İstanbul’un birçok emekçi mahallesine yerleşen göçmen işçiler, sigortasız, güvencesiz ve piyasanın altında paralara çalışmak için caddelere akın etmiş durumda. Devletin hiçbir kademesinin müdahil olmadığı köle pazarları, yeni dünya düzeninin bir sonucu olarak artık karşımızda.

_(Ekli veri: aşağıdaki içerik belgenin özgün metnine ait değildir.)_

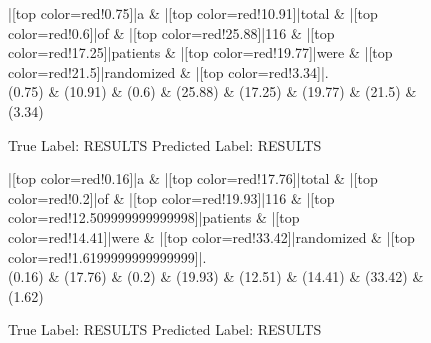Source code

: \documentclass[a4paper, landscape]{article}
\begin{document}
\begin{figure}
\begin{center}
\begin{dependency}
\begin{deptext}
|[top color=red!0.75]|a \& |[top color=red!10.91]|total \& |[top color=red!0.6]|of \& |[top color=red!25.88]|116 \& |[top color=red!17.25]|patients \& |[top color=red!19.77]|were \& |[top color=red!21.5]|randomized \& |[top color=red!3.34]|.\\
(0.75) \& (10.91) \& (0.6) \& (25.88) \& (17.25) \& (19.77) \& (21.5) \& (3.34)\\
\end{deptext}
\end{dependency}
\end{center}
\caption{True Label: RESULTS Predicted Label: RESULTS}
\end{figure}
\clearpage
\begin{figure}
\begin{center}
\begin{dependency}
\begin{deptext}
|[top color=red!0.16]|a \& |[top color=red!17.76]|total \& |[top color=red!0.2]|of \& |[top color=red!19.93]|116 \& |[top color=red!12.509999999999998]|patients \& |[top color=red!14.41]|were \& |[top color=red!33.42]|randomized \& |[top color=red!1.6199999999999999]|.\\
(0.16) \& (17.76) \& (0.2) \& (19.93) \& (12.51) \& (14.41) \& (33.42) \& (1.62)\\
\end{deptext}
\end{dependency}
\end{center}
\caption{True Label: RESULTS Predicted Label: RESULTS}
\end{figure}
\clearpage
\end{document}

İstanbul’da Üsküdar’a bağlı Küçüksu’da “köle pazarı”nı andıran göçmen işçilerin oluşturduğu bölge, 2010 yılından bu yana ucuz işçi bulmak isteyenlerin uğrak noktası. Hemen her gün, erken saatlerde Küçüksu’daki dere yatağının ilerisindeki Hacı Zihni Güler Camii’nin önünde buluşan afganlı, Pakistanlı ve türkmen göçmen işçiler emeklerini yok pahasına satmak için birbirleriyle yarışıyor.
İşçi işçiye düşman
Sabahın 6’sında sırtlarında çantalarıyla iş bekle- yen, afganlı ve türk işçilerin yanına yaklaşarak konuşmak istediğimizde hepsinin suratında endişe belirdi. Önce kim olduğumu etraflıca sorma gereği duydular. Sonra da çevremi sararak hep bir ağızdan dertlerini ve sıkıntılarını sırlamaya başladılar.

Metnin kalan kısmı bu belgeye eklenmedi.